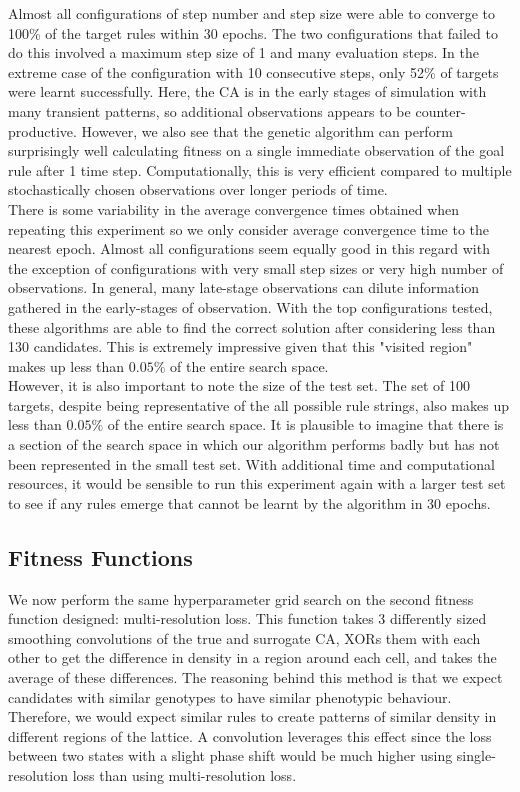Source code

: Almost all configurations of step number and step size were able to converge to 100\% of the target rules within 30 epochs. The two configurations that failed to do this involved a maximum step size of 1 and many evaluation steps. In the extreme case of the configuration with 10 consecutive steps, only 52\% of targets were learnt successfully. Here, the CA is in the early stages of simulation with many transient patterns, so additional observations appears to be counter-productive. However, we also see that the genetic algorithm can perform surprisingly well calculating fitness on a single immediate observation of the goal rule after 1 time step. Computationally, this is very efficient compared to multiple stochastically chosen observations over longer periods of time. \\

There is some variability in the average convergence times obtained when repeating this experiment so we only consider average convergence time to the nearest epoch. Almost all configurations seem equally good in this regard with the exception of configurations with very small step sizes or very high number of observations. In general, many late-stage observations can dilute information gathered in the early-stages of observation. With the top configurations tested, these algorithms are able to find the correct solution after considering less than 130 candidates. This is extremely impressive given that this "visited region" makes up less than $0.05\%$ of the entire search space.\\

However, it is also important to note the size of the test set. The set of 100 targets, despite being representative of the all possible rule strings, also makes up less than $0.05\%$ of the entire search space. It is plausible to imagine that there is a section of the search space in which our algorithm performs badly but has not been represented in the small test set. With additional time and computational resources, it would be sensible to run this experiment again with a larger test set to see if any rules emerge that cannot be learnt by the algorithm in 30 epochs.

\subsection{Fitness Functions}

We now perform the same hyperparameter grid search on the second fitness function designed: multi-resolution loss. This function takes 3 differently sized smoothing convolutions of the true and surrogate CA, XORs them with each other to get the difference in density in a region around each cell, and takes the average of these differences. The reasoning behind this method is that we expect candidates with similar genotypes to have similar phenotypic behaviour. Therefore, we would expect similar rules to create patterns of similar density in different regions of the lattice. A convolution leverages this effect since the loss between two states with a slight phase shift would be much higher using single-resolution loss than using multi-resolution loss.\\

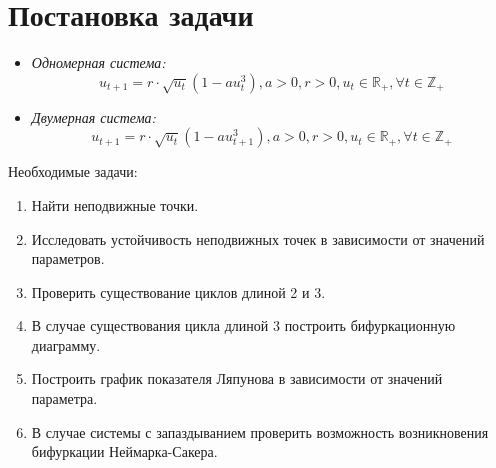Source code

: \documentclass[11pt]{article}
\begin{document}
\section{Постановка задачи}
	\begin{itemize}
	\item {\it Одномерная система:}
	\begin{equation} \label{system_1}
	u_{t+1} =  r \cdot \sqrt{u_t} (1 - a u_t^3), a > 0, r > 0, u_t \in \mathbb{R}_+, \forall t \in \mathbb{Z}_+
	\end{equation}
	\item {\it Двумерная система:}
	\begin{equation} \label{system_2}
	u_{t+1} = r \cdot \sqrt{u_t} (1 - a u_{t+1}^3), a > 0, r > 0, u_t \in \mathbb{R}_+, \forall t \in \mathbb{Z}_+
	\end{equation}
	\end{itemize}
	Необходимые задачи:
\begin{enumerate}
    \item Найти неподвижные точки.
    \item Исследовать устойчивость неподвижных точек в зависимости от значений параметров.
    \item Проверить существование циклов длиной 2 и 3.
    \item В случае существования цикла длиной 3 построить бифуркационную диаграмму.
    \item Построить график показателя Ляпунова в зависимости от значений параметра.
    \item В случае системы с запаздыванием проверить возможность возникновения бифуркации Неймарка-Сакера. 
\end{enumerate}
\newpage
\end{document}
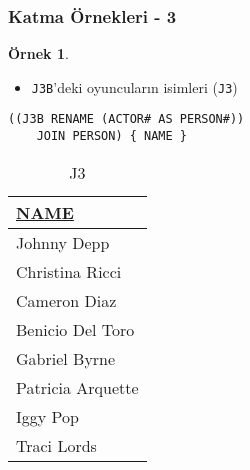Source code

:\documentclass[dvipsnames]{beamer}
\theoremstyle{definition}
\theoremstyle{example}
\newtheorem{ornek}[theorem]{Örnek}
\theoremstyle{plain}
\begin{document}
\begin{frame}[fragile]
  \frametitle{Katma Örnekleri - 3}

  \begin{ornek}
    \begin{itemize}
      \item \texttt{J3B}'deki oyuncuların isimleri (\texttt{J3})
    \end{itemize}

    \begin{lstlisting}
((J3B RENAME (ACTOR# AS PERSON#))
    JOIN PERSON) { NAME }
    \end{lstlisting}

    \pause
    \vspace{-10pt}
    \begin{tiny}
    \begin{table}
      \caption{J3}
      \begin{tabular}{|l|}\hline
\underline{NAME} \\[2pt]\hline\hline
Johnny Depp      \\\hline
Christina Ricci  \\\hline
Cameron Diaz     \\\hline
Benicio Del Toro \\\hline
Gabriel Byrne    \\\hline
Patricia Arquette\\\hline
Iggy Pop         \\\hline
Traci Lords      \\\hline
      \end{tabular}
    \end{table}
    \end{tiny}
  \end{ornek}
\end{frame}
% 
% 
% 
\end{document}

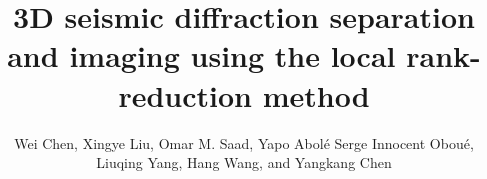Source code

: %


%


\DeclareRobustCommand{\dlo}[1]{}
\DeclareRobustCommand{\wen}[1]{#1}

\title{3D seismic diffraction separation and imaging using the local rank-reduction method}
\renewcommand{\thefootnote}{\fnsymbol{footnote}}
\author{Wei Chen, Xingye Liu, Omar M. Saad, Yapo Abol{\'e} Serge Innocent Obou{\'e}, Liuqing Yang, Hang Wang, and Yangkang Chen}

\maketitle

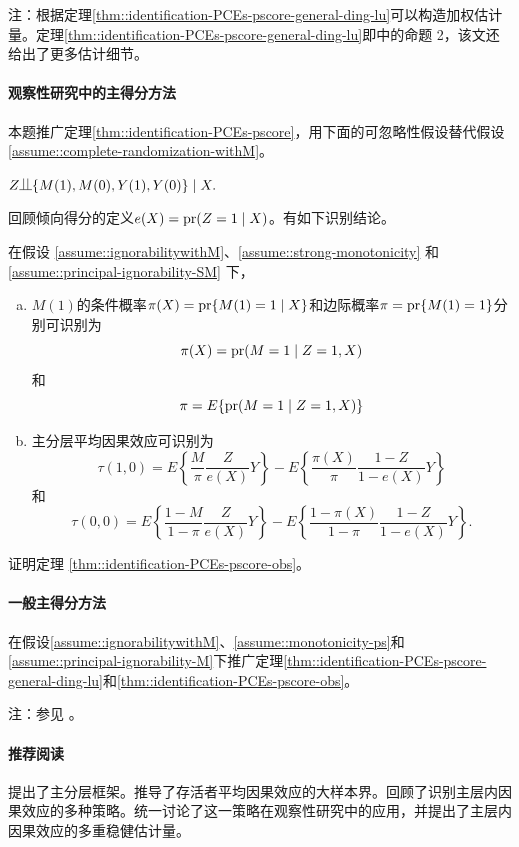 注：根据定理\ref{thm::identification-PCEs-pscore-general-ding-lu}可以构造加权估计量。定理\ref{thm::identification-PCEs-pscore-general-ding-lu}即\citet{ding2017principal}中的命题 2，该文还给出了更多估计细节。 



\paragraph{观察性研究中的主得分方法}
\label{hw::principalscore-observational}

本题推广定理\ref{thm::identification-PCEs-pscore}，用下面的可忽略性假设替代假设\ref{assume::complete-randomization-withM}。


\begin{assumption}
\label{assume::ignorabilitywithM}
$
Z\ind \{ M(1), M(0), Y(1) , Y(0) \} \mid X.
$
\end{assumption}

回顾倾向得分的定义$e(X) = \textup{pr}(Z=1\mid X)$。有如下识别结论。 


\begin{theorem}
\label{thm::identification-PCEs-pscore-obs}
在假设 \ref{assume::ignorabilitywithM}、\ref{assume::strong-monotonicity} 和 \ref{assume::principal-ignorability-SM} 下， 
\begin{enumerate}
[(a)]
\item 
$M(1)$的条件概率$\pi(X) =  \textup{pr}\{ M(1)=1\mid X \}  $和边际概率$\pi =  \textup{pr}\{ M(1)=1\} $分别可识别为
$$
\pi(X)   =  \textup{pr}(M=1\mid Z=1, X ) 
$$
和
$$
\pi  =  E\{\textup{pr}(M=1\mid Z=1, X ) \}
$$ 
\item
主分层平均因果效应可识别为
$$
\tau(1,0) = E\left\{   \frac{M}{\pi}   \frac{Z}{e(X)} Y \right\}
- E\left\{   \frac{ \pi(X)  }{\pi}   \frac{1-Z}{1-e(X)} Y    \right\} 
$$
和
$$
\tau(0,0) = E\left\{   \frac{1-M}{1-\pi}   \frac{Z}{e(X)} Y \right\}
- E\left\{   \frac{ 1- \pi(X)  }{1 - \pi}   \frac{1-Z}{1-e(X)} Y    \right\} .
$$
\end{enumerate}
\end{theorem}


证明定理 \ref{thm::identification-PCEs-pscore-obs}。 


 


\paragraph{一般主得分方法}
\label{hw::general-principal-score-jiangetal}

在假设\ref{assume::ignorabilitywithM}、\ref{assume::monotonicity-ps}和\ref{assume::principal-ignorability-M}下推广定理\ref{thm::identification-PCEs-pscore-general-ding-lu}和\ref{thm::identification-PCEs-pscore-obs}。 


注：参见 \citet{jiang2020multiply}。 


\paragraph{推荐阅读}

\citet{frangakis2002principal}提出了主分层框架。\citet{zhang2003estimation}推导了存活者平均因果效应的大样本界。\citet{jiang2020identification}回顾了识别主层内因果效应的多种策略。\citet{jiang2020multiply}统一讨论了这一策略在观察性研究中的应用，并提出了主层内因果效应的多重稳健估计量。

-=-=-=-=-

Filter the listing by the string "ignorabilitywithM"; copy each matching line.

\label{assume::ignorabilitywithM}
在假设 \ref{assume::ignorabilitywithM}、\ref{assume::strong-monotonicity} 和 \ref{assume::principal-ignorability-SM} 下， 
在假设\ref{assume::ignorabilitywithM}、\ref{assume::monotonicity-ps}和\ref{assume::principal-ignorability-M}下推广定理\ref{thm::identification-PCEs-pscore-general-ding-lu}和\ref{thm::identification-PCEs-pscore-obs}。 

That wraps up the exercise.